75 S.W. 561 | Tex. App. | 1903
This case was tried at a special term of the District Court, before a special judge, and on special issues, resulting in a judgment for appellee in the sum of $13,750, from which this appeal is prosecuted.
The first proposition submitted by appellant is, that it is not competent for a special judge to preside at a special term of the district court, in support of which article 1111 of the Revised Statutes is cited, reading: "The several judges of the district courts shall hold the regular terms of their said courts * * * twice in each year, * * * *569 and shall hold such special terms as may be required by law." The last clause of this article is quoted in appellant's brief with "shall" italicised, and it is argued that the Legislature meant by the use of this word in that connection to prevent any other than the regular judge from presiding at a special term; but the argument proves too much, for the very same word is used in the first clause, as will be seen from above quotation. We could not, therefore, adopt appellant's construction without repealing the constitution and laws providing for the election of a special judge in the absence of the regular judge, etc.
The next proposition assails a ruling on demurrer which was rendered immaterial by the verdict.
In the remaining numerous assignments of error complaint is made of the verdict and judgment, which we will now consider. Appellee, a section foreman long in the service of appellant, was seriously injured July 4, 1901, in a cut at a curve on appellant's railroad, by a collision between one of appellant's freight trains going south or east and a hand car going north or west, on which appellee and other section hands were riding. The train was about one hundred yards away when first seen by the men on the hand car, and was traveling at about the usual rate of speed for freight trains, that is, from twenty to twenty-five miles an hour. The hand car was traveling seven or eight miles per hour, which was a little less than the usual rate of speed for hand cars. The men on the hand car all escaped unhurt, except appellee and one other, who undertook to remove the hand car from the track and got it nearly off before it was struck.
The jury found in response to special issues that the engineer in charge of the train failed to give the usual and customary whistle blasts, or any whistle blast at all, on approaching said curve and before entering said cut, and that this failure was both negligence and the proximate cause of the collision and injuries. These findings are sustained by the evidence.

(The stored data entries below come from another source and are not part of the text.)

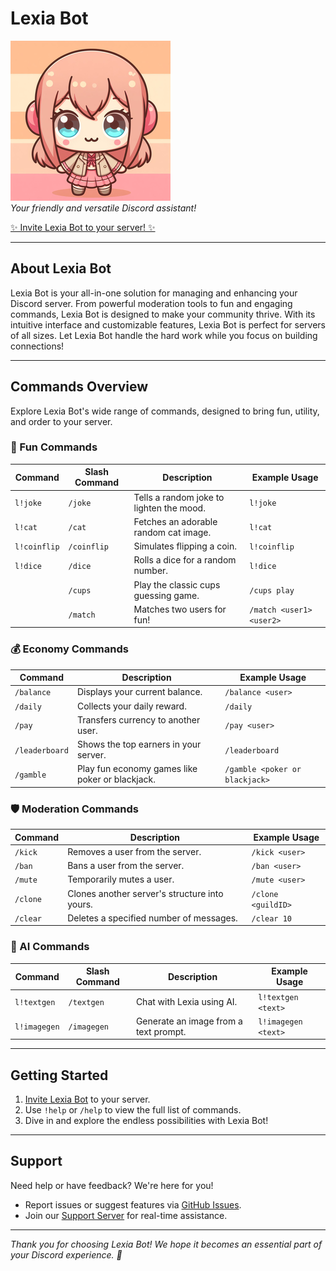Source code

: # Lexia Bot

![Lexia Bot](./icon.png)  
*Your friendly and versatile Discord assistant!*

[✨ Invite Lexia Bot to your server! ✨](https://discord.com/oauth2/authorize?client_id=1239202410971529266&permissions=8&integration_type=0&scope=bot)

---

## About Lexia Bot

Lexia Bot is your all-in-one solution for managing and enhancing your Discord server. From powerful moderation tools to fun and engaging commands, Lexia Bot is designed to make your community thrive. With its intuitive interface and customizable features, Lexia Bot is perfect for servers of all sizes. Let Lexia Bot handle the hard work while you focus on building connections!

---

## Commands Overview

Explore Lexia Bot's wide range of commands, designed to bring fun, utility, and order to your server.

### 🎉 Fun Commands
| Command       | Slash Command   | Description                              | Example Usage                   |
|---------------|-----------------|------------------------------------------|---------------------------------|
| `l!joke`      | `/joke`         | Tells a random joke to lighten the mood. | `l!joke`                        |
| `l!cat`       | `/cat`          | Fetches an adorable random cat image.    | `l!cat`                         |
| `l!coinflip`  | `/coinflip`     | Simulates flipping a coin.               | `l!coinflip`                    |
| `l!dice`      | `/dice`         | Rolls a dice for a random number.        | `l!dice`                        |
|               | `/cups`         | Play the classic cups guessing game.     | `/cups play`                    |
|               | `/match`        | Matches two users for fun!               | `/match <user1> <user2>`        |

### 💰 Economy Commands
| Command       | Description                                     | Example Usage                  |
|---------------|-------------------------------------------------|--------------------------------|
| `/balance`    | Displays your current balance.                  | `/balance <user>`              |
| `/daily`      | Collects your daily reward.                     | `/daily`                       |
| `/pay`        | Transfers currency to another user.             | `/pay <user>`                  |
| `/leaderboard`| Shows the top earners in your server.           | `/leaderboard`                 |
| `/gamble`     | Play fun economy games like poker or blackjack. | `/gamble <poker or blackjack>` |

### 🛡️ Moderation Commands
| Command       | Description                                    | Example Usage                  |
|---------------|------------------------------------------------|--------------------------------|
| `/kick`       | Removes a user from the server.                | `/kick <user>`                 |
| `/ban`        | Bans a user from the server.                   | `/ban <user>`                  |
| `/mute`       | Temporarily mutes a user.                      | `/mute <user>`                 |
| `/clone`      | Clones another server's structure into yours.  | `/clone <guildID>`             |
| `/clear`      | Deletes a specified number of messages.        | `/clear 10`                    |

### 🤖 AI Commands
| Command       | Slash Command   | Description                          | Example Usage                   |
|---------------|-----------------|--------------------------------------|---------------------------------|
| `l!textgen`   | `/textgen`      | Chat with Lexia using AI.            | `l!textgen <text>`              |
| `l!imagegen`  | `/imagegen`     | Generate an image from a text prompt.| `l!imagegen <text>`             |

---

## Getting Started

1. [Invite Lexia Bot](https://discord.com/oauth2/authorize?client_id=1239202410971529266&permissions=8&integration_type=0&scope=bot) to your server.
2. Use `!help` or `/help` to view the full list of commands.
3. Dive in and explore the endless possibilities with Lexia Bot!

---

## Support

Need help or have feedback? We're here for you!  
- Report issues or suggest features via [GitHub Issues](https://github.com/Nacreousdawn596/Lexia/issues).  
- Join our [Support Server](https://discord.gg/your-support-server) for real-time assistance.

---

*Thank you for choosing Lexia Bot! We hope it becomes an essential part of your Discord experience. 💖*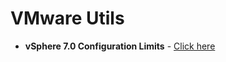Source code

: # VMware Utils


- **vSphere 7.0 Configuration Limits** - [Click here](https://configmax.esp.vmware.com/guest?vmwareproduct=vSphere&release=vSphere%207.0&categories=1-0)
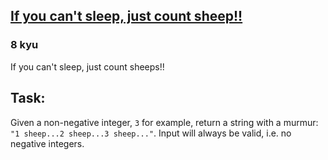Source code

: <h2><a href=https://www.codewars.com/kata/5b077ebdaf15be5c7f000077/train/python target="_blank">If you can't sleep, just count sheep!!</a></h2><h3>8 kyu</h3><p>If you can't sleep, just count sheeps!!</p><h2 id="task">Task:</h2><p>Given a non-negative integer, <code>3</code> for example, return a string with a murmur: <code>"1 sheep...2 sheep...3 sheep..."</code>.  Input will always be valid, i.e. no negative integers.</p>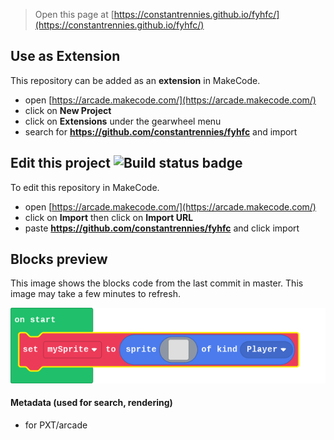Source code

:  


> Open this page at [https://constantrennies.github.io/fyhfc/](https://constantrennies.github.io/fyhfc/)

## Use as Extension

This repository can be added as an **extension** in MakeCode.

* open [https://arcade.makecode.com/](https://arcade.makecode.com/)
* click on **New Project**
* click on **Extensions** under the gearwheel menu
* search for **https://github.com/constantrennies/fyhfc** and import

## Edit this project ![Build status badge](https://github.com/constantrennies/fyhfc/workflows/MakeCode/badge.svg)

To edit this repository in MakeCode.

* open [https://arcade.makecode.com/](https://arcade.makecode.com/)
* click on **Import** then click on **Import URL**
* paste **https://github.com/constantrennies/fyhfc** and click import

## Blocks preview

This image shows the blocks code from the last commit in master.
This image may take a few minutes to refresh.

![A rendered view of the blocks](https://github.com/constantrennies/fyhfc/raw/master/.github/makecode/blocks.png)

#### Metadata (used for search, rendering)

* for PXT/arcade
<script src="https://makecode.com/gh-pages-embed.js"></script><script>makeCodeRender("{{ site.makecode.home_url }}", "{{ site.github.owner_name }}/{{ site.github.repository_name }}");</script>
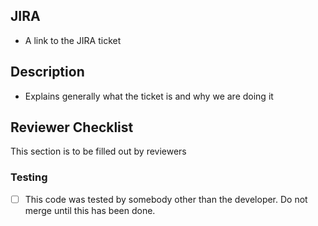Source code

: ## JIRA

- A link to the JIRA ticket

<!--
## Technical Design Doc
- link to TDD if the feature had one (optional)
-->

## Description

- Explains generally what the ticket is and why we are doing it

<!--
## Screenshots
- before and after screenshots for features with visual changes
-->

<!--
## Tests
- info about what was used to validate the feature (more for larger, more complicated features)
-->

<!--
## Areas of Concern
- to call out what could be a problem (optional)
-->

<!--
## Questions
- to ask any questions for the reviewers (optional)
-->

<!--
## GIFs/Memes
- (optional)
-->

## Reviewer Checklist

This section is to be filled out by reviewers

### Testing

- [ ] This code was tested by somebody other than the developer. Do not merge until this has been done.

The jury also found that the hand car was defective, the axle being bent and the brake being worn so that it would not readily stop the car when applied, and that it was dangerous to use it in this condition; that this defective condition was due to the negligence of appellant; that appellee was also guilty of negligence in not inspecting the hand car and discovering the defective condition that morning before he took it out on the road, although it had just been returned from the repair shop, to which he had sent it for repairs; but that this negligence, whether of appellant or of appellee, was not the proximate cause of the collision, though they further found, in response to issue submitted at instance of appellant, that the defective brake "possibly to some extent" contributed to appellee's injuries. The defective condition of the brake was discovered by appellee that morning after he had gone a few miles from the section house, but the jury found that in continuing to use the hand car after this discovery was made, under the circumstances then existing, *570 appellee was not guilty of negligence, and also that that was not the proximate cause of the collision.
The jury found that appellee, in approaching the curve and entering the cut and in propelling the hand car through the same, did not fail, as was his duty, to keep a careful lookout for approaching trains or to have his hand car under control or to use ordinary care as to its speed, and that he was not only free from negligence in these respects, but also that the collision was not due to any such negligence.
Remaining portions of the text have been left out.